Created on 11-28-2016 04:20 PM - edited 09-16-2022 03:49 AM
Hi,
I have 3 node cluster, using latest cloudera parcels for 5.9 version. OS is CentOS 6.7 on all three of them.
I am using Flume for the 1st time. I have just used 'add service' option on CLoudera GUI to add Flume.
My purpose is to get the data from a webpage to hdfs/hbase.
Can you please help me how can I do it? what else do I need to make the data streaming from a webpage possible.
Also, I have a seen an example on net for Twitter, there we need to make token on twitter page to get the data. However the webpage I am referring is a 3rd party one and I am not sure how to configure Flume to get the data on my cluster. I guess it would be over http.

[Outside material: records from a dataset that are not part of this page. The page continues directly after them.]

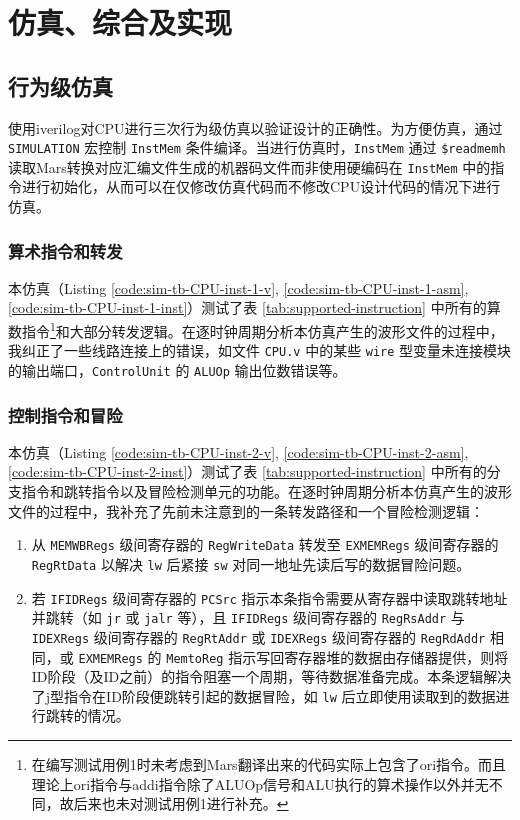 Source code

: \section{仿真、综合及实现}


\subsection{行为级仿真}
使用iverilog对CPU进行三次行为级仿真以验证设计的正确性。为方便仿真，通过 \lstinline|SIMULATION| 宏控制 \lstinline|InstMem| 条件编译。当进行仿真时，\lstinline|InstMem| 通过 \lstinline|$readmemh| 读取Mars转换对应汇编文件生成的机器码文件而非使用硬编码在 \lstinline|InstMem| 中的指令进行初始化，从而可以在仅修改仿真代码而不修改CPU设计代码的情况下进行仿真。

\subsubsection{算术指令和转发}
\label{subsubsec:sim-arithmetic-instructions}
本仿真（Listing \ref{code:sim-tb-CPU-inst-1-v}, \ref{code:sim-tb-CPU-inst-1-asm}, \ref{code:sim-tb-CPU-inst-1-inst}）测试了表 \ref{tab:supported-instruction} 中所有的算数指令\footnote{在编写测试用例1时未考虑到Mars翻译出来的代码实际上包含了ori指令。而且理论上ori指令与addi指令除了ALUOp信号和ALU执行的算术操作以外并无不同，故后来也未对测试用例1进行补充。}和大部分转发逻辑。在逐时钟周期分析本仿真产生的波形文件的过程中，我纠正了一些线路连接上的错误，如文件 \lstinline|CPU.v| 中的某些 \lstinline|wire| 型变量未连接模块的输出端口，\lstinline|ControlUnit| 的 \lstinline|ALUOp| 输出位数错误等。

\subsubsection{控制指令和冒险}
\label{subsubsec:sim-control-instructions}
本仿真（Listing \ref{code:sim-tb-CPU-inst-2-v}, \ref{code:sim-tb-CPU-inst-2-asm}, \ref{code:sim-tb-CPU-inst-2-inst}）测试了表 \ref{tab:supported-instruction} 中所有的分支指令和跳转指令以及冒险检测单元的功能。在逐时钟周期分析本仿真产生的波形文件的过程中，我补充了先前未注意到的一条转发路径和一个冒险检测逻辑：
\begin{enumerate}
    \item 从 \lstinline|MEMWBRegs| 级间寄存器的 \lstinline|RegWriteData| 转发至 \lstinline|EXMEMRegs| 级间寄存器的 \lstinline|RegRtData| 以解决 \lstinline|lw| 后紧接 \lstinline|sw| 对同一地址先读后写的数据冒险问题。
    \item 若 \lstinline|IFIDRegs| 级间寄存器的 \lstinline|PCSrc| 指示本条指令需要从寄存器中读取跳转地址并跳转（如 \lstinline|jr| 或 \lstinline|jalr| 等），且 \lstinline|IFIDRegs| 级间寄存器的 \lstinline|RegRsAddr| 与 \lstinline|IDEXRegs| 级间寄存器的 \lstinline|RegRtAddr| 或 \lstinline|IDEXRegs| 级间寄存器的 \lstinline|RegRdAddr| 相同，或 \lstinline|EXMEMRegs| 的 \lstinline|MemtoReg| 指示写回寄存器堆的数据由存储器提供，则将ID阶段（及ID之前）的指令阻塞一个周期，等待数据准备完成。本条逻辑解决了j型指令在ID阶段便跳转引起的数据冒险，如 \lstinline|lw| 后立即使用读取到的数据进行跳转的情况。
\end{enumerate}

Please help me to get this done.
Thanks in Advance.
Shilpa
Created on 01-06-2017 04:03 PM - edited 01-06-2017 04:05 PM
@pdvorak thanks!
Yes, i wrote a java code to pull RSS feed and used Exec source and Avro Sink on 2 nodes and Avro Source as collector and HDFS sink on the 3rd node.
Created 11-29-2016 05:42 AM
Since you are going to use third party webpage I assuming that you wont be able to integrate or deploy flume sdk.if the webpage is ok in sending data via HTTP rather than using Flume's RPC , then I think HTTP source would be a good fit. From a client point of view HTTP source will act like a web server that accepts flume event.Either you can write your own Handler or use HTTPSourceXMLHandler in your configuration , the default Handler accepts Json format .
The format which HTTPSourceXMLHandler accept is state below
<events> <event 1 2 3 ..> <headers> <header 1 2 3 ..> </header> <body> </body> </event..> </events>
The handler will parse the XML into flume events and pass it on to the HTTP Source. Which will then pass on to Channel and goes to Sink or Another agent depends on the flow.
Created on 11-29-2016 12:09 PM - edited 11-29-2016 12:11 PM
Thanks so much for the reply. It really helps me to understand how can it work.
However as I told you i am using Flume for the 1st time, i have no idea how to change its configurations to make it work. my configs are currently set to default values.
I will really appreciate it if you could help me with them. PFB
I look forward to your reply.
Thanks in Advance!
Shilpa
Created 11-30-2016 02:57 PM
Please help me with the Flume configurations. I am running out of time.
Thanks,
Shilpa
Created 12-02-2016 09:26 AM
Hey guys!
I am still wating for the reply. Please help me with those configs or point me to a document.
Thanks,
Shilpa
Created 12-02-2016 12:05 PM
Created 12-02-2016 12:51 PM
Thanks pd. 🙂
I will go through the links and will get back If I am stuck anywhere.
-Shilpa
Created on 12-15-2016 03:31 PM - last edited on 12-16-2016 05:36 AM by cjervis
Hey @pdvorak,
My flume.conf look like below. However I have a question as i want to get data from a third party website, in my case a news website.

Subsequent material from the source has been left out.